It’s no secret that the Science, Technology, Engineering and Mathematics (STEM) workforce is predominantly white and male. However, channels for diversity are coming to DU from initiatives run by minority students themselves.
“Equity in Science, Technology, Engineering and Mathematics (E-STEM)” is a new program in the DU Natural Science and Mathematics department. Piloted this school year, it’s designed to provide career and academic resources and support to students from underrepresented backgrounds who wish to succeed in STEM fields.
The first year students in the program participate in weekly group sessions, a summer orientation and Teacher’s Assistant (TA) tutoring sessions, all with individual mentorship from older students in science and engineering majors.
Toni Dunlap, a junior engineering student who serves as one of the four current peer mentors, uniquely understands the need for a program like E-STEM. She’s the only black female computer engineer in her grade level.

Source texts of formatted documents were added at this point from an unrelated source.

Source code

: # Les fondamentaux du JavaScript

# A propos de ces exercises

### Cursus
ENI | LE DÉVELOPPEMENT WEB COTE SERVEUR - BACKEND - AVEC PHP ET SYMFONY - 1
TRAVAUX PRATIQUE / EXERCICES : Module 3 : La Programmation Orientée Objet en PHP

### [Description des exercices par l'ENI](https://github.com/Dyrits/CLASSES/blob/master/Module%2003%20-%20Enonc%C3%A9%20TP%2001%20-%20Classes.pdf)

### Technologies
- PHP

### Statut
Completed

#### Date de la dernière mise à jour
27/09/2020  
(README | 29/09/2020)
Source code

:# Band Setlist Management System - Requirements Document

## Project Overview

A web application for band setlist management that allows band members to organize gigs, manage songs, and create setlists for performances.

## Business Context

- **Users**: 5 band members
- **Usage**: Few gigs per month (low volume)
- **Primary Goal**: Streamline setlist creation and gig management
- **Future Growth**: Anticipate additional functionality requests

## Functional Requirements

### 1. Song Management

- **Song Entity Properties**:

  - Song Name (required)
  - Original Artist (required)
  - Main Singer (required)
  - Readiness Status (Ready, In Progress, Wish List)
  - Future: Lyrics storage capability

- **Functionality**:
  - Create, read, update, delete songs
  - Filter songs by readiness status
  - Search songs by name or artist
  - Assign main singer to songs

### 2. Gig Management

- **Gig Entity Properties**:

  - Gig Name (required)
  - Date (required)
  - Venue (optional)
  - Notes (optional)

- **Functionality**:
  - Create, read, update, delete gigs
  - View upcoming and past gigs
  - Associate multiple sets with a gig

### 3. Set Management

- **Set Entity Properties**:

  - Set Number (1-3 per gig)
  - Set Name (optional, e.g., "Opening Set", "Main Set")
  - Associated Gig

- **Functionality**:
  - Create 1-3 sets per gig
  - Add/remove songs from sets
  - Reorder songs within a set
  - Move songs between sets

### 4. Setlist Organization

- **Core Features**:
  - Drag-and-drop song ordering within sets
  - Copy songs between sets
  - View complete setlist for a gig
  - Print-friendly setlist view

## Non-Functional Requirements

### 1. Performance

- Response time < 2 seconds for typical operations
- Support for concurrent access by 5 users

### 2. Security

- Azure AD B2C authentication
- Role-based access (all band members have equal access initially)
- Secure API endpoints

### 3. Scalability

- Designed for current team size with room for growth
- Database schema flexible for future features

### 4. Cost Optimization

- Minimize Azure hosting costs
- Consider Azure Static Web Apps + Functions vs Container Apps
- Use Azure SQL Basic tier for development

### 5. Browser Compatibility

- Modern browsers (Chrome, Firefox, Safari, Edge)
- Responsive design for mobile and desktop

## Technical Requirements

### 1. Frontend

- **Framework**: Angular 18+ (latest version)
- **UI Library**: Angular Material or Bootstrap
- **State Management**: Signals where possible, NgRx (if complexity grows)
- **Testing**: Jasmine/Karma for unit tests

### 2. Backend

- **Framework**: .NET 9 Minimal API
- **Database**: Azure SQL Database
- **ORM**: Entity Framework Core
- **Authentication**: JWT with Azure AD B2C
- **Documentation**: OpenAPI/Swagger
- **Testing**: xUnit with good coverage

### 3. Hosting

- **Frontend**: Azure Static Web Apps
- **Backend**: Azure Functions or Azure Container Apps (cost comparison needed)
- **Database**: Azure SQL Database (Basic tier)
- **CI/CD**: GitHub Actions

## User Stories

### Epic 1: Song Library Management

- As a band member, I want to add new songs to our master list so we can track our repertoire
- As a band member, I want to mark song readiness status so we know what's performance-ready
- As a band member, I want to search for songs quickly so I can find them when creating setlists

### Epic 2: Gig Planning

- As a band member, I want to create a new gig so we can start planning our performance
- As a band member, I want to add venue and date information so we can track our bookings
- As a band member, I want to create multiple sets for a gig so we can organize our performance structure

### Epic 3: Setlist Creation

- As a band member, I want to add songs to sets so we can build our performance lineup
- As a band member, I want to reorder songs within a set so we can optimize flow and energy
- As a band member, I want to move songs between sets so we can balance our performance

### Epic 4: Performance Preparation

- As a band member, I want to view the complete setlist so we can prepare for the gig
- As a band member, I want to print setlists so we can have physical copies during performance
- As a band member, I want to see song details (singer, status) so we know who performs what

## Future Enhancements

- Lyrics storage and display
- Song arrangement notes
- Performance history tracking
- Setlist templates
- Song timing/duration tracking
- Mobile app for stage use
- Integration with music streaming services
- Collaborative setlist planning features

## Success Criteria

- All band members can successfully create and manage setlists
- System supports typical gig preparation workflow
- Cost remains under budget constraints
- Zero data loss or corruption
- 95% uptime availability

“It helps a lot just seeing somebody that looks like you succeed at doing what you want to do,” she explained. “[These students] might not have had the right STEM opportunities before college. They might not have had the exposure to make a decision about whether it’s something you actually want to do, and nobody may have ever even told them that they can.”
“I wish E-STEM had been around when I was a freshman,” she said.
Dunlap plans to venture even further with increasing resources for minority STEM students. After attending a conference last year put on by the National Society of Black Engineers (NSBE), she was inspired to start a NSBE chapter at DU, which she hopes to have up and running as an official student organization status by March.